Work required.
Locate the line containing "<!-- Вы можете использовать" in the material below; repeat it and every line after it, exactly as written.

Source material.

----------

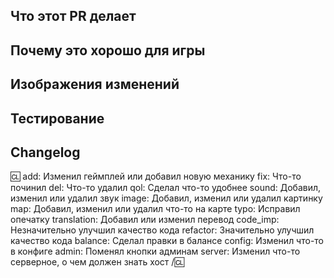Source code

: <!-- Пишите **НИЖЕ** заголовков и **ВЫШЕ** комментариев, иначе что то может пойти не так. -->
<!-- Вы можете прочитать Contributing.MD, если хотите узнать больше. -->

## Что этот PR делает

<!-- Вкратце опишите изменения, которые вносите. -->
<!-- Опишите **все** изменения, так как противное может сказаться на рассмотрении этого PR'а! -->
<!-- Если вы исправляете Issue, добавьте "Fixes #xxxx" (где xxxx - номер Issue) где-нибудь в описании PR'а. Это автоматически закроет Issue после принятия PR'а. -->

## Почему это хорошо для игры

<!-- Опишите, почему, по вашему, следует добавить эти изменения в игру. -->

## Изображения изменений

<!-- Если вы не меняли карту или спрайты, можете опустить эту секцию. Если хотите, можете вставить видео. -->

## Тестирование

<!-- Как вы тестировали свой PR, если делали это вовсе? -->

## Changelog

:cl:
add: Изменил геймплей или добавил новую механику
fix: Что-то починил
del: Что-то удалил
qol: Сделал что-то удобнее
sound: Добавил, изменил или удалил звук
image: Добавил, изменил или удалил картинку
map: Добавил, изменил или удалил что-то на карте
typo: Исправил опечатку
translation: Добавил или изменил перевод
code_imp: Незначительно улучшил качество кода
refactor: Значительно улучшил качество кода
balance: Сделал правки в балансе
config: Изменил что-то в конфиге
admin: Поменял кнопки админам
server: Изменил что-то серверное, о чем должен знать хост
/:cl:

<!-- Оба :cl:'а должны быть на месте, что-бы чейнджлог работал! Вы можете написать свой ник справа от первого :cl:, если хотите. Иначе будет использован ваш ник на ГитХабе. -->
<!-- Вы можете использовать несколько записей с одинаковым префиксом (Они используются только для иконки в игре) и удалить ненужные. Помните, что чейнджлог должен быть понятен обычным игроком. -->
<!-- Если чейнджлог не влияет на игроков(например, это рефактор), вы можете исключить всю секцию. -->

----------

Exercise solution.
<!-- Вы можете использовать несколько записей с одинаковым префиксом (Они используются только для иконки в игре) и удалить ненужные. Помните, что чейнджлог должен быть понятен обычным игроком. -->
<!-- Если чейнджлог не влияет на игроков(например, это рефактор), вы можете исключить всю секцию. -->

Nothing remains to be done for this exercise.